To which you can only say: well, quite. I remember people loudly saying the same thing about Spike during Buffy seasons five and six (almost literally so, given his friendship with Joyce). But! Then I turn to page 92 of the same issue, where there's a review of Morgan's latest, Woken Furies, and find this:
The first grown-up book that Richard Morgan read as a child was From Russia With Love. He soon found his way to the Saint books of Leslie Charteris. If Bond and Templar now conjure images of '60s kitsch—Sean Connery and Roger Moore quipping their way to stardom—remember that the books were infinitely darker than their screen versions. Seen through this prism, Morgan’s Takeshi Kovacs is an anti-hero with antecedents, a violent man in a violent world but not a man without ethics.
The reviewer? Jonathan Wright, of course. I wonder which piece he wrote first ...

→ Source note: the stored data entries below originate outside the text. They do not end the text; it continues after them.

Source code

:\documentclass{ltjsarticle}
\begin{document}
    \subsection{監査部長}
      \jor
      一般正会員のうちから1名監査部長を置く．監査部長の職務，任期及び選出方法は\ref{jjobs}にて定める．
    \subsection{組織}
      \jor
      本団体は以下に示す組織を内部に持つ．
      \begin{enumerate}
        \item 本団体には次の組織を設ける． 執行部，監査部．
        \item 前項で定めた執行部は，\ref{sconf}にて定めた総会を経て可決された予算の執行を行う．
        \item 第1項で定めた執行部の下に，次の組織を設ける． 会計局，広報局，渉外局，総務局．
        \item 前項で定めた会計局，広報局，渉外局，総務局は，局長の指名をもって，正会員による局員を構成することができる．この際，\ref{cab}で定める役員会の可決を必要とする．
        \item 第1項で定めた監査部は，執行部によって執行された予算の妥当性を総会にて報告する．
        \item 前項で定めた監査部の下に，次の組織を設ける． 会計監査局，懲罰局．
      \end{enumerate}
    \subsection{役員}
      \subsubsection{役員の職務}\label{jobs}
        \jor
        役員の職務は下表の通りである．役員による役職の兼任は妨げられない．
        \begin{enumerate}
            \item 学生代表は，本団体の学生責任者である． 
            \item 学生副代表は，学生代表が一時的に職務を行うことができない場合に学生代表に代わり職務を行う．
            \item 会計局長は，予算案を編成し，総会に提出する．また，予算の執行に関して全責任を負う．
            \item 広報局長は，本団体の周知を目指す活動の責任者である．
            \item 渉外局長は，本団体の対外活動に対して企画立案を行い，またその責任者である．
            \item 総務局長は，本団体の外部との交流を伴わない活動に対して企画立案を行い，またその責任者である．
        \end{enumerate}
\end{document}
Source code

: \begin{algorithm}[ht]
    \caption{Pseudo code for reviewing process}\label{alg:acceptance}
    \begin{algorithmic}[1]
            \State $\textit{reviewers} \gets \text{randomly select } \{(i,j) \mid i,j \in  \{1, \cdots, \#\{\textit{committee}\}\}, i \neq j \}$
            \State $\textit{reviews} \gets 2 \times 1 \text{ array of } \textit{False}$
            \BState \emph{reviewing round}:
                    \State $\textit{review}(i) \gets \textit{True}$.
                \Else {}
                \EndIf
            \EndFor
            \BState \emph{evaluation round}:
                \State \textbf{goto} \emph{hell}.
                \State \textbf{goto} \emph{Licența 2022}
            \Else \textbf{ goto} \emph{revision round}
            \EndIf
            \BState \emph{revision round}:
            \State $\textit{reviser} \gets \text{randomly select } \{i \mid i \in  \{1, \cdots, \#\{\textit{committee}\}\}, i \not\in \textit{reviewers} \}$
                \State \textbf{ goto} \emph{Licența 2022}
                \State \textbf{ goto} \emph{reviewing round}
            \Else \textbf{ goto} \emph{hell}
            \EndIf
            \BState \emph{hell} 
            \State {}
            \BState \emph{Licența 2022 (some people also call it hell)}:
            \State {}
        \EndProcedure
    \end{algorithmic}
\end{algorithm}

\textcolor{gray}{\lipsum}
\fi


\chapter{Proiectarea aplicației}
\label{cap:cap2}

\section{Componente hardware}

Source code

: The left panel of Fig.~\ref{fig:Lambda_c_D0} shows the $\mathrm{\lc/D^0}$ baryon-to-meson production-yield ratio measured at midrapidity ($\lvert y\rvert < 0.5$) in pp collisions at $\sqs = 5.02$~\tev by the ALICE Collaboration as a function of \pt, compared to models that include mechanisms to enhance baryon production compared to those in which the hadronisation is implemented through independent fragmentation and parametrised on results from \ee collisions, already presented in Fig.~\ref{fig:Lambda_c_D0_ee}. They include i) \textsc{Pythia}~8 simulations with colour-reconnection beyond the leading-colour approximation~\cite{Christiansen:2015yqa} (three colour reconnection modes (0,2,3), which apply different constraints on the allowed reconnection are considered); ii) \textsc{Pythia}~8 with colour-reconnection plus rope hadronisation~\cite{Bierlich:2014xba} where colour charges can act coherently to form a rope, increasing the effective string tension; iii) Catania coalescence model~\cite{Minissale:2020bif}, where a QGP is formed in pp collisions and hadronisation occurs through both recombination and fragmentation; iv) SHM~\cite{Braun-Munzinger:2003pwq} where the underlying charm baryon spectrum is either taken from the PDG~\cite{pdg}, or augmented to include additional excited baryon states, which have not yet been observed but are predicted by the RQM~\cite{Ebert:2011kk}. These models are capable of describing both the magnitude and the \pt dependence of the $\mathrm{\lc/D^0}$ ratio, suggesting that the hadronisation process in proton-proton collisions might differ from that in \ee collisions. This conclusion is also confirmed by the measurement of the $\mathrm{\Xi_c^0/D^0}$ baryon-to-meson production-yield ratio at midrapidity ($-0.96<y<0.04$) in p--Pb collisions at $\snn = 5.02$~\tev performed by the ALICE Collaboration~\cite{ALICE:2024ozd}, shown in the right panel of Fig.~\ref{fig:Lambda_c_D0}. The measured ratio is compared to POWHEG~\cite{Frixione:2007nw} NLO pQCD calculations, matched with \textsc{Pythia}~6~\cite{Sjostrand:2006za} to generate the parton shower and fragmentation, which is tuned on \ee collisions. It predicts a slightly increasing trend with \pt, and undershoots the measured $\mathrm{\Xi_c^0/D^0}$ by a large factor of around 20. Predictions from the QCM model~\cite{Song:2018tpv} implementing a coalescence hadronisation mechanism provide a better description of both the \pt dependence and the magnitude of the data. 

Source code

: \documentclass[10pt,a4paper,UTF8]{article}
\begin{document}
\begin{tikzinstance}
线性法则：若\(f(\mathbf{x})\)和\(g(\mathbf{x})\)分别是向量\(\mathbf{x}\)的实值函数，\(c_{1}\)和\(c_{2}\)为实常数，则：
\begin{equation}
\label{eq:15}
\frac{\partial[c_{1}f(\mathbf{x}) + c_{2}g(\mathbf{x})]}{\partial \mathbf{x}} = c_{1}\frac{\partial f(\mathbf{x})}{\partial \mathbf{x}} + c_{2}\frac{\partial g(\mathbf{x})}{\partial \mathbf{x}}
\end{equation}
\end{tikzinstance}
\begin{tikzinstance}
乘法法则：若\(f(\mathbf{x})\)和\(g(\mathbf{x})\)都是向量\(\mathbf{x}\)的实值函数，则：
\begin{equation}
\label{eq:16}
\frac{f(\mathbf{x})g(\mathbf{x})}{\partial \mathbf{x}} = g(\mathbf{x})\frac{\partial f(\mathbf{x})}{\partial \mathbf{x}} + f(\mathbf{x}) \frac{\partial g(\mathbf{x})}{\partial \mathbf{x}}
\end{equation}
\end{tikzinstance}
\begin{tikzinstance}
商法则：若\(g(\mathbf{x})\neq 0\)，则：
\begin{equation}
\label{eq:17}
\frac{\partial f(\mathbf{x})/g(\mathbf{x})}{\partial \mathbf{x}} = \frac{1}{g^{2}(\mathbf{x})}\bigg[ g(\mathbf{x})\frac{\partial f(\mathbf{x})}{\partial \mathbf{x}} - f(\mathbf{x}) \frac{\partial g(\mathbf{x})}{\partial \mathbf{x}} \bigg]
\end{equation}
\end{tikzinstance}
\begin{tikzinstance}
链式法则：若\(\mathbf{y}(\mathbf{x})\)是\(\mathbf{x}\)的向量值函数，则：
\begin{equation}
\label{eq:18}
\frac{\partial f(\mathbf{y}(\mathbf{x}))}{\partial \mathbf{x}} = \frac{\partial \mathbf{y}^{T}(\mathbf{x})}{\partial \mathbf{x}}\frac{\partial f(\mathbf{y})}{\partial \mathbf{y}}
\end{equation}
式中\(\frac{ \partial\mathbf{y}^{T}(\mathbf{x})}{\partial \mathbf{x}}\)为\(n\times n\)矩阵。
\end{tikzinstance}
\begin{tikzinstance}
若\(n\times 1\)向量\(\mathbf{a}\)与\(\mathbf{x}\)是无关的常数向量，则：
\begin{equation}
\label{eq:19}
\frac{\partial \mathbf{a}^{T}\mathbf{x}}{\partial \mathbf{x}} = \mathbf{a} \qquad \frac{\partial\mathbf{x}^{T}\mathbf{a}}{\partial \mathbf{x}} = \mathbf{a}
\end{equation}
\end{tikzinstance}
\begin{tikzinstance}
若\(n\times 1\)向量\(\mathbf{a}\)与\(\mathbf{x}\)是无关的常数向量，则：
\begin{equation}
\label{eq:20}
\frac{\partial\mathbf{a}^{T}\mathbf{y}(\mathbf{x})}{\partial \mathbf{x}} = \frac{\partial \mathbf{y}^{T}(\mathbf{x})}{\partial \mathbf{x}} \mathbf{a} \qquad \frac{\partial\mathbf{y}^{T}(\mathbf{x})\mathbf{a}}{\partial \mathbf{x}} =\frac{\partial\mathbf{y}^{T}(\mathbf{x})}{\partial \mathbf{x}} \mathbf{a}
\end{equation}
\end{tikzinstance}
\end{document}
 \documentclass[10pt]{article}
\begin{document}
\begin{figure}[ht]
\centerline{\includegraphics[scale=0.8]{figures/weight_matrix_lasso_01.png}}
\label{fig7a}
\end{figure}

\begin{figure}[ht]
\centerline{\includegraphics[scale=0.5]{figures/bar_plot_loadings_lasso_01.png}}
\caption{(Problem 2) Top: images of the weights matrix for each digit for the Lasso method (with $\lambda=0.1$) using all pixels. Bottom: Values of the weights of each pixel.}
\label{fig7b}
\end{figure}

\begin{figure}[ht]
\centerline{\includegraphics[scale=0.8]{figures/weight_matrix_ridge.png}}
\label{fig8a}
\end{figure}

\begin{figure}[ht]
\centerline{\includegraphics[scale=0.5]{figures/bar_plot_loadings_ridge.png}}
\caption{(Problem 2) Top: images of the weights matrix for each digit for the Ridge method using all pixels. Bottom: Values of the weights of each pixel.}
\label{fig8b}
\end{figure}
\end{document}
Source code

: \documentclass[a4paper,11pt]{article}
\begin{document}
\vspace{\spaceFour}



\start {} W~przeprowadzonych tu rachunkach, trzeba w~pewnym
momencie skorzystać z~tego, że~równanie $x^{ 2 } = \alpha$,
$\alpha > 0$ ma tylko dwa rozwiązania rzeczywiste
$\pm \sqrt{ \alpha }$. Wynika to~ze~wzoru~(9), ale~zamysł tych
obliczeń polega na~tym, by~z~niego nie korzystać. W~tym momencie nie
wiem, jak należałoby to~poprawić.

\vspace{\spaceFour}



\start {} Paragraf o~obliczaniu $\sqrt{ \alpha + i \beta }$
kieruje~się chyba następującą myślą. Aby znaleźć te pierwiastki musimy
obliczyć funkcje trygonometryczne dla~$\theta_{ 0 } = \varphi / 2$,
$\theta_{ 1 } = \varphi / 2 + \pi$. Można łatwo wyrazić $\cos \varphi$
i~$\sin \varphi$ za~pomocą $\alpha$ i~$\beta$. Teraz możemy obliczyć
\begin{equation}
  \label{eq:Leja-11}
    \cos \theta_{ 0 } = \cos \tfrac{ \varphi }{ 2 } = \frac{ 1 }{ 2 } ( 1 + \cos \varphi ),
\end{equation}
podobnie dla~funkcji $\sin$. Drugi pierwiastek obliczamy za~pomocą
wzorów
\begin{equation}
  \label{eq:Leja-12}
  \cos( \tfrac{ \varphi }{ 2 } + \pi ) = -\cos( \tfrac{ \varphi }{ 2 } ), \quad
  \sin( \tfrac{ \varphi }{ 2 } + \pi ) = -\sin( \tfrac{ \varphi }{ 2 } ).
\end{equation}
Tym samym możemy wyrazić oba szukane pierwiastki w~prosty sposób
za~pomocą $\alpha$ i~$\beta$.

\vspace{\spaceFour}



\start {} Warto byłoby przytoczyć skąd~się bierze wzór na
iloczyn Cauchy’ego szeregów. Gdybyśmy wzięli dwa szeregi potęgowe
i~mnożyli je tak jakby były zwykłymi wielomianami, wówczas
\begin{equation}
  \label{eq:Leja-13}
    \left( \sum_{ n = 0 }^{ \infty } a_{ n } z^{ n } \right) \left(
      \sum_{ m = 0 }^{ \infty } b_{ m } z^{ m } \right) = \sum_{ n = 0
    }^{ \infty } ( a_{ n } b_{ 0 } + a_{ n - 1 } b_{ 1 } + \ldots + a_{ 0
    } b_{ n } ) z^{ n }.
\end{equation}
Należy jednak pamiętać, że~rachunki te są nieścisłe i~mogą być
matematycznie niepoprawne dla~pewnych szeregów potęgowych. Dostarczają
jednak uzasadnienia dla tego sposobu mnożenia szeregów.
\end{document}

Also, since I've not yet read it, someone satisfy my curiosity: in what way, exactly, is the carbon in Altered Carbon altered?

Date: 2005-04-15 12:38 pm (UTC)
From: [identity profile] gummitch.livejournal.com
It's been a while but I think that there's a line in the book about the cortical storage things that allow people to be resurrected being composed of a 'substrate of altered carbon'. Or something like that. The title is just a hook, nothing particularly to do with the plot (except insofar as the cortical storage comes into it).

Date: 2005-04-15 12:44 pm (UTC)
From: [identity profile] ex-susumu64.livejournal.com
Yeah I'd agree that the title has nothing much to do with the book. If you were determined to wring some kind of sense out of it you could possibly say "Yeah, it's in the future and everything's different and bodies are a resource with a value and if you download into someone else's you're altering it a bit in some vague hand waving kind of way." I haven't read it but I think Broken Angels makes a bit more sense in terms of what the books are about.

Date: 2005-04-15 05:16 pm (UTC)
From: [identity profile] coalescent.livejournal.com
Tsk. How disappointing.

Date: 2005-04-15 07:31 pm (UTC)
From: [identity profile] snowking.livejournal.com
It's altered in a similar way to the angels that are broken and the furies are woken. A bit different from how the market is forced though.

Date: 2005-04-15 11:51 pm (UTC)
From: [identity profile] ninebelow.livejournal.com
Mod this up.

Date: 2005-04-16 09:14 am (UTC)
From: [identity profile] wg.livejournal.com
I don't tell you often enough how much I loff you Mr Hogg. I'm still giggling about this the next morning.